Cellular Energetics I - Cellular Respiration & Fermentation

 

Introduction

In order to survive, grow and reproduce, all organisms require an energy source. The ultimate source of the majority of energy available to living systems is sunlight, which photosynthetic autotrophs (green Plants, some Monera, some Protista) can transform through the process of photosynthesis into chemical energy in the bonds of the hexose sugar, glucose.
Glucose, once synthesized, may in turn be stored as polysaccharide, converted into other complex organic molecules such as proteins, lipids or other carbohydrates. On the other hand, it may also be broken down releasing some of the stored energy to fuel the autotrophs own energy requiring processes.

Other organisms, the heterotrophs (most Monera, some Protista, all Fungi and all Animals), cannot use sunlight directly as an energy source, but must have in their diet complex organic molecules such as carbohydrates, lipids and proteins which serves to supply their energy needs.

Whether autotroph or heterotroph, all organisms chemically breakdown substrates releasing energy, some of which is transformed into the bonds of ATP. The energy in ATP may in turn be used to power the energy requiring functions of the organism.

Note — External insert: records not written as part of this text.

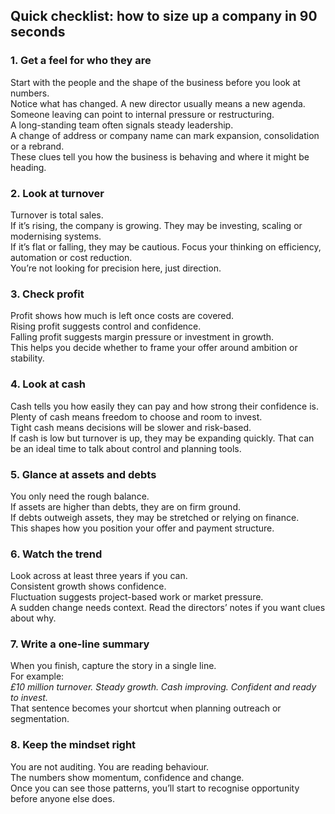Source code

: ## Quick checklist: how to size up a company in 90 seconds

### 1. Get a feel for who they are
Start with the people and the shape of the business before you look at numbers.  
Notice what has changed. A new director usually means a new agenda. Someone leaving can point to internal pressure or restructuring.  
A long-standing team often signals steady leadership.  
A change of address or company name can mark expansion, consolidation or a rebrand.  
These clues tell you how the business is behaving and where it might be heading.

### 2. Look at turnover
Turnover is total sales.  
If it’s rising, the company is growing. They may be investing, scaling or modernising systems.  
If it’s flat or falling, they may be cautious. Focus your thinking on efficiency, automation or cost reduction.  
You’re not looking for precision here, just direction.

### 3. Check profit
Profit shows how much is left once costs are covered.  
Rising profit suggests control and confidence.  
Falling profit suggests margin pressure or investment in growth.  
This helps you decide whether to frame your offer around ambition or stability.

### 4. Look at cash
Cash tells you how easily they can pay and how strong their confidence is.  
Plenty of cash means freedom to choose and room to invest.  
Tight cash means decisions will be slower and risk-based.  
If cash is low but turnover is up, they may be expanding quickly. That can be an ideal time to talk about control and planning tools.

### 5. Glance at assets and debts
You only need the rough balance.  
If assets are higher than debts, they are on firm ground.  
If debts outweigh assets, they may be stretched or relying on finance.  
This shapes how you position your offer and payment structure.

### 6. Watch the trend
Look across at least three years if you can.  
Consistent growth shows confidence.  
Fluctuation suggests project-based work or market pressure.  
A sudden change needs context. Read the directors’ notes if you want clues about why.

### 7. Write a one-line summary
When you finish, capture the story in a single line.  
For example:  
*£10 million turnover. Steady growth. Cash improving. Confident and ready to invest.*  
That sentence becomes your shortcut when planning outreach or segmentation.

### 8. Keep the mindset right
You are not auditing. You are reading behaviour.  
The numbers show momentum, confidence and change.  
Once you can see those patterns, you’ll start to recognise opportunity before anyone else does.
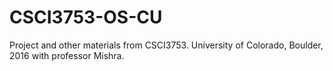 # CSCI3753-OS-CU
Project and other materials from CSCI3753. University of Colorado, Boulder, 2016 with professor Mishra.
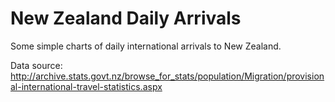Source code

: # New Zealand Daily Arrivals

Some simple charts of daily international arrivals to New Zealand.

Data source: http://archive.stats.govt.nz/browse_for_stats/population/Migration/provisional-international-travel-statistics.aspx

The incredible number of enzyme-catalyzed reactions which occur in living cells are collectively referred to as metabolism. Some metabolic activities, such as photosynthesis are synthetic in nature and are referred to as anabolism, while break-down processes come under the heading catabolism. Cells are able to transform energy from food materials into ATP through catabolic reactions.

To the right is a diagram of the main energy yielding reactions in eukaryotes.

Notice on the diagram that glycolysis is the initial series of steps in the breakdown of glucose, a common and important energy containing molecule. The glycolytic pathway does not utilize oxygen and is found in all groups of organisms. For a summary of Glycolysis click here.

During glycolysis the six carbon glucose molecule is split into the two three carbon fragments of a substance known as pyruvic acid. The pyruvic acid may be further broken down in the absence of oxygen to substances such as ethyl alcohol or lactic acid. This process, including the glycolysis pathway, is known as fermentation. For an overview of alchohol fermentation click here.

In those organisms which perform cellular respiration the pyruvic acid generated through glycolysis is oxidized in the Krebs (Citric Acid) Cycle to CO2 and H2O. To see an overview of the Krebs Cycle, click here.

Oxygen is essential in cellular respiration as the final electron acceptor. Cellular respiration leads to a more complete breakdown of glucose and yields significantly more ATP than fermentation.


First published Sept 95: Modified June 2020
Copyright © Michael Shaw 2019 (Images and Text)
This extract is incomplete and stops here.